Spokesperson Moloto Mothapo, said: “On this International Workers' Day, Parliament's presiding officers join millions of workers around the world in celebrating the victories gained in the fight for better working conditions.”
Mothapo said National Assembly Speaker Nosiviwe Mapisa-Ngqakula and National Council of Provinces chairperson Amos Masondo acknowledged that workers were the backbone of the economy.
He said Parliament had over the years consolidated the rights of workers through a wide range of labour-related laws which promoted, strengthened, and protected workers' rights.
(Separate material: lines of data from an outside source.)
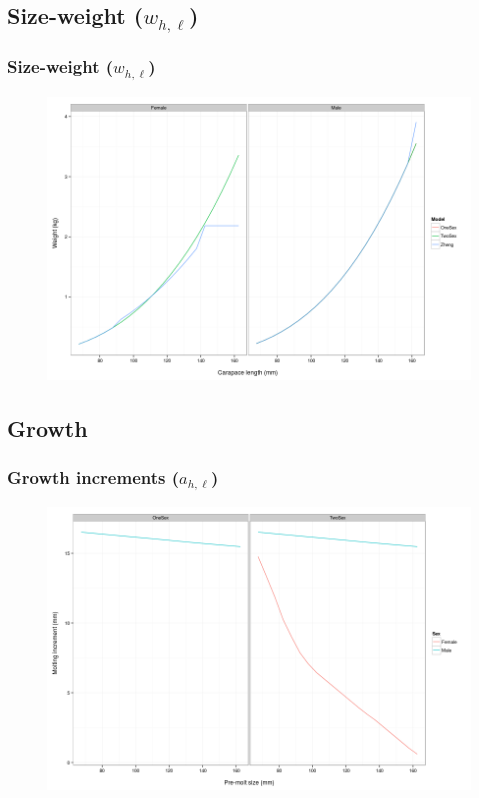 \documentclass{beamer}
\begin{document}
\subsection{Size-weight ($w_{h,\ell}$)}
\begin{frame}
\frametitle{Size-weight ($w_{h,\ell}$)}
\begin{figure}[!htbp]
  \centering
  \includegraphics[width=0.75\linewidth]{figure/length_weight-1.png}
\end{figure}
\end{frame}


\subsection{Growth}
\begin{frame}
\frametitle{Growth increments ($a_{h,\ell}$)}
\begin{figure}[!htbp]
  \centering
  \includegraphics[width=0.75\linewidth]{figure/growth_inc-1.png}
\end{figure}
\end{frame}

\end{document}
These include the National Minimum Wage Bill, the Labour Laws Amendment Bill, the Basic Conditions of Employment Act and the Labour Relations Act.
Mothapo said the legislations had contributed to building a socially just labour system.
“These laws have ensured acceptable daily wage rates, the extension of bargaining agreements to non-parties, and overall improvements in workers' conditions in South Africa.
“Parliament recognizes that much more needs to be done to address existing disparities and respond positively to calls for "equal pay for equal work" across all sectors.”
Mothapo said Parliament continued to sharpen policy and law-making mechanisms to improve the living and working conditions of the working class.
He noted that the agriculture, land reform and rural development portfolio committee as well as employment and labour portfolio committee assessed the implementation and impact of relevant pieces of legislation and the work done by various state agencies, government departments, and social partners in the farming sector.
“Oversight visits have revealed that despite numerous legislative policy formulations and interventions, workers and farm dwellers continue to face challenges such as tenure insecurity, threatened livelihoods, and violations of their human and labour rights.”
Mothapo said Parliament acknowledged the collaborative work within the farming sector that involved various social partners, farm owners, farmworkers, and farm dwellers in seeking solutions to the challenges faced by farming communities.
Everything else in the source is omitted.